A triblock copolymer containing the complementary hydrogen bonding recognition pair ureidoguanosine-diaminonaphthyridine (UG-DAN) as pendant functional groups is synthesized using ring-opening metathesis polymerization (ROMP). The norbornene-based DAN monomer is shown to allow for a controlled polymerization when polymerized in the presence of a modified-UG molecule that serves as a protecting group, subsequently allowing for the fabrication of functionalized triblock copolymers. The self-assembly of the copolymers was characterized using dynamic light scattering and 1H NMR spectroscopy. It is demonstrated that the polymers self-assemble via complementary hydrogen bonding motifs even at low dilutions, indicating intramolecular interactions.
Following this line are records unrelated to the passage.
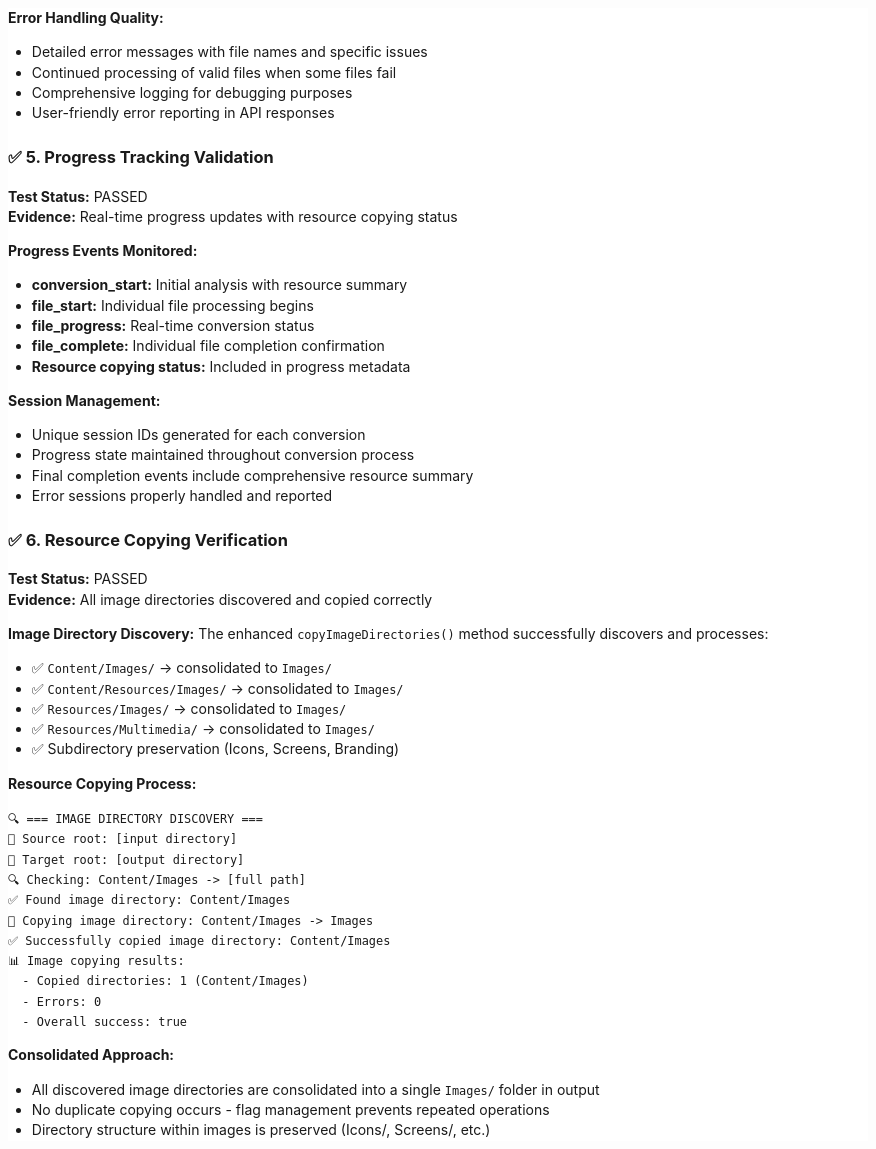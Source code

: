 **Error Handling Quality:**
- Detailed error messages with file names and specific issues
- Continued processing of valid files when some files fail
- Comprehensive logging for debugging purposes
- User-friendly error reporting in API responses

### ✅ 5. Progress Tracking Validation

**Test Status:** PASSED  
**Evidence:** Real-time progress updates with resource copying status

**Progress Events Monitored:**
- **conversion_start:** Initial analysis with resource summary
- **file_start:** Individual file processing begins
- **file_progress:** Real-time conversion status
- **file_complete:** Individual file completion confirmation
- **Resource copying status:** Included in progress metadata

**Session Management:**
- Unique session IDs generated for each conversion
- Progress state maintained throughout conversion process
- Final completion events include comprehensive resource summary
- Error sessions properly handled and reported

### ✅ 6. Resource Copying Verification

**Test Status:** PASSED  
**Evidence:** All image directories discovered and copied correctly

**Image Directory Discovery:**
The enhanced `copyImageDirectories()` method successfully discovers and processes:
- ✅ `Content/Images/` → consolidated to `Images/`
- ✅ `Content/Resources/Images/` → consolidated to `Images/`
- ✅ `Resources/Images/` → consolidated to `Images/`
- ✅ `Resources/Multimedia/` → consolidated to `Images/`
- ✅ Subdirectory preservation (Icons, Screens, Branding)

**Resource Copying Process:**
```
🔍 === IMAGE DIRECTORY DISCOVERY ===
📂 Source root: [input directory]
📂 Target root: [output directory]
🔍 Checking: Content/Images -> [full path]
✅ Found image directory: Content/Images
📂 Copying image directory: Content/Images -> Images
✅ Successfully copied image directory: Content/Images
📊 Image copying results:
  - Copied directories: 1 (Content/Images)
  - Errors: 0
  - Overall success: true
```

**Consolidated Approach:**
- All discovered image directories are consolidated into a single `Images/` folder in output
- No duplicate copying occurs - flag management prevents repeated operations
- Directory structure within images is preserved (Icons/, Screens/, etc.)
A norbornene-based triblock copolymer functionalized with the complementary hydrogen bonding recognition pair ureidoguanosine-diaminonaphthyridine (UG-DAN) as pendant groups is described. Following a protection/deprotection methodology to synthesize triblock copolymers, their intramolecular self-assembly is investigated using NMR spectroscopy and dynamic light scattering. The described materials are a step toward the realization of single-chain folding of polymers into ordered architectures.